Jazz Standard was a jazz club located at 116 East 27th Street in the Rose Hill neighborhood of Manhattan, New York City. It frequently hosted well-known bands and musicians. The club was owned by restaurateur Danny Meyer and was located in the basement of one of his Blue Smoke restaurants.

The magazine New York listed the club as a "top 5 jazz joint". The New York City Jazz Record named Jazz Standard the "venue of the year" 2017.

== History ==

When the club opened in the fall of 1997 the upstairs restaurant was called "Standard".

The Mingus Big Band, the Mingus Orchestra, and Mingus Dynasty rotated every Monday night as the club's de facto house bands.
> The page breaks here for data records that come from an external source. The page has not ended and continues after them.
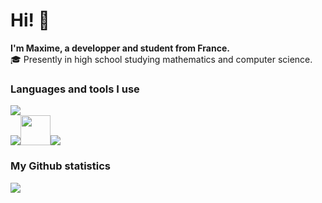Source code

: # Hi! 👋

**I'm Maxime, a developper and student from France.**  
🎓 Presently in high school studying mathematics and computer science.

### Languages and tools I use

![](https://skillicons.dev/icons?i=html,css,js,nodejs,react,flutter,java&theme=dark)  
![](https://skillicons.dev/icons?i=androidstudio,py&theme=dark)<img src="https://user-images.githubusercontent.com/91475935/168442353-995d91ee-cc1c-4b99-9a02-5057721a2bd2.png" height="48px" />![](https://skillicons.dev/icons?i=pytorch,mysql,bash,vscode&theme=dark)


### My Github statistics

![](https://github-readme-stats.vercel.app/api?username=maximedrn&hide_border=true&show_icons=true&count_private=true&line_height=21&theme=tokyonight&show=reviews,discussions_started,discussions_answered,prs_merged,prs_merged_percentage)
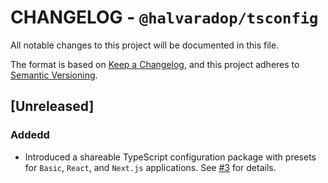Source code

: # CHANGELOG - `@halvaradop/tsconfig`

All notable changes to this project will be documented in this file.

The format is based on [Keep a Changelog](https://keepachangelog.com/en/1.1.0/),
and this project adheres to [Semantic Versioning](https://semver.org/spec/v2.0.0.html).

## [Unreleased]

### Addedd

- Introduced a shareable TypeScript configuration package with presets for `Basic`, `React`, and `Next.js` applications. See [#3](https://github.com/halvaradop/configs/pull/3) for details.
The former won the 2011 Grammy Award for Best Large Jazz Ensemble Album for their album Live at Jazz Standard. The Maria Schneider Orchestra played a week-long gig at the club every Thanksgiving from 2005 to 2019.
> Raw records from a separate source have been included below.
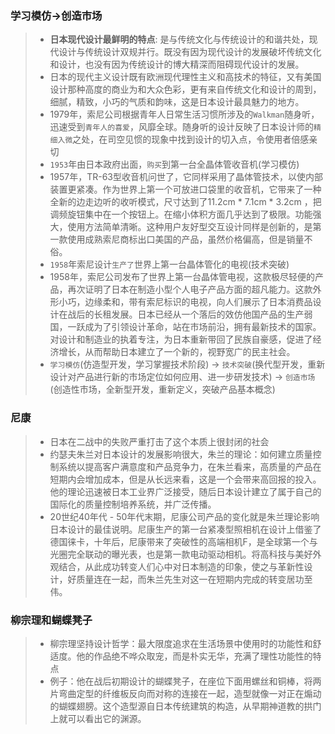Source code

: ### 学习模仿->创造市场
> - **日本现代设计最鲜明的特点**:  是与传统文化与传统设计的和谐共处，现代设计与传统设计双规并行。既没有因为现代设计的发展破坏传统文化和设计，也没有因为传统设计的博大精深而阻碍现代设计的发展。
> - 日本的现代主义设计既有欧洲现代理性主义和高技术的特征，又有美国设计那种高度的商业为和大众色彩，更有来自传统文化和设计的周到，细腻，精致，小巧的气质和韵味，这是日本设计最具魅力的地方。
> - 1979年，索尼公司根据青年人日常生活习惯所涉及的`Walkman`随身听，迅速受到`青年人的喜爱`，风靡全球。随身听的设计反映了日本设计师的`精细入微`之处，在司空见惯的现象中找到设计的切入点，令使用者倍感亲切
> - `1953`年由日本政府出面，`购买`到第一台全晶体管收音机(学习模仿)
> - 1957年，TR-63型收音机问世了，它同样采用了晶体管技术，以使内部装置更紧凑。作为世界上第一个可放进口袋里的收音机，它带来了一种全新的边走边听的收听模式，尺寸达到了11.2cm * 7.1cm * 3.2cm ，把调频旋钮集中在一个按钮上。在缩小体积方面几乎达到了极限。功能强大，使用方法简单清晰。这种用户友好型交互设计同样是创新的，是第一款使用成熟索尼商标出口美国的产品，虽然价格偏高，但是销量不俗。
> - `1958`年索尼设计`生产了`世界上第一台晶体管化的电视(技术突破)
> - 1958年，索尼公司发布了世界上第一台晶体管电视，这款极尽轻便的产品，再次证明了日本在制造小型个人电子产品方面的超凡能力。这款外形小巧，边缘柔和，带有索尼标识的电视，向人们展示了日本消费品设计在战后的长租发展。日本已经从一个落后的效仿他国产品的生产弱国，一跃成为了引领设计革命，站在市场前沿，拥有最新技术的国家。对设计和制造业的执着专注，为日本重新带回了民族自豪感，促进了经济增长，从而帮助日本建立了一个新的，视野宽广的民主社会。
> - `学习模仿`(仿造型开发，学习掌握技术阶段) -> `技术突破`(换代型开发，重新设计对产品进行新的市场定位如何应用、进一步研发技术) -> `创造市场`(创造性市场，全新型开发，重新定义，突破产品基本概念)

### 尼康
> - 日本在二战中的失败严重打击了这个本质上很封闭的社会
> - 约瑟夫朱兰对日本设计的发展影响很大，朱兰的理论：如何建立质量控制系统以提高客户满意度和产品竞争力，在朱兰看来，高质量的产品在短期内会增加成本，但是从长远来看，这是一个会带来高回报的投入。他的理论迅速被日本工业界广泛接受，随后日本设计建立了属于自己的国际化的质量控制培养系统，并广泛传播。
> - 20世纪40年代 - 50年代末期，尼康公司产品的变化就是朱兰理论影响日本设计的最佳说明。尼康生产的第一台紧凑型照相机在设计上借鉴了德国徕卡，十年后，尼康带来了突破性的高端相机F，是全球第一个与光圈完全联动的曝光表，也是第一款电动驱动相机。将高科技与美好外观结合，从此成功转变人们心中对日本制造的印象，使之与革新性设计，好质量连在一起，而朱兰先生对这一在短期内完成的转变居功至伟。

### 柳宗理和蝴蝶凳子
> - 柳宗理坚持设计哲学：最大限度追求在生活场景中使用时的功能性和舒适度。他的作品绝不哗众取宠，而是朴实无华，充满了理性功能性的特点
> - 例子：他在战后初期设计的蝴蝶凳子，在座位下面用螺丝和铜棒，将两片弯曲定型的纤维板反向而对称的连接在一起，造型就像一对正在煽动的蝴蝶翅膀。这个造型源自日本传统建筑的构造，从早期神道教的拱门上就可以看出它的渊源。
On December 2, 2020, the Jazz Standard announced it would be closing its doors at 116 East 27th Street permanently, due to lack of revenue from COVID-19 and stalled rent negotiations.

== Discography ==

- 1998: Gary Bartz Quartet – Live @ The Jazz Standard, Vol. 1: Soulstice (OYO)
- 2000: André Previn with David Finck – Live at the Jazz Standard (Decca)
- 2000: Maria Schneider Orchestra – Days Of Wine And Roses - Live at the Jazz Standard (ArtistShare)
- 2003: Frank Morgan - City Nights: Live at the Jazz Standard, Raising the Standard, A Night in the Life (HighNote)
- 2003: René Marie – Live at Jazz Standard (Maxjazz)
- 2004: Bill Mays Trio – Live at Jazz Standard (Palmetto)
- 2004: The Lonnie Plaxico Group – Live at Jazz Standard (441 Records)
- 2006: Nancy King with Fred Hersch – Live at Jazz Standard (MaxJazz)
- 2006, 2007: Russell Malone − Live at Jazz Standard Vols. 1 & 2 (MaxJazz)
- 2007: Dave Douglas Quintet – Live at the Jazz Standard (Greenleaf)
- 2007, 2008: Dena DeRose – Live at Jazz Standard Vols. 1 & 2 (MaxJazz)
- 2008: Roger Kellaway – Live at the Jazz Standard (IPO)
- 2009: Fred Hersch Pocket Orchestra – Live at Jazz Standard (Sunnyside)
- 2009: Dafnis Prieto, Si o Si Quartet – Live at Jazz Standard NYC (Dafnison Music)
- 2010: Wolfgang Muthspiel & Mick Goodrick – Live at The Jazz Standard (Material)
- 2010: Marian Petrescu Quartet with Andreas Öberg – Thrivin' – Live at Jazz Standard (Resonance)
- 2010: Mingus Big Band – Live at Jazz Standard (Audio & Video Labs)
- 2010: Antonio Sánchez – Live in New York at Jazz Standard (CAM Jazz)
- 2018: Jakob Bro - Bay of Rainbows (ECM)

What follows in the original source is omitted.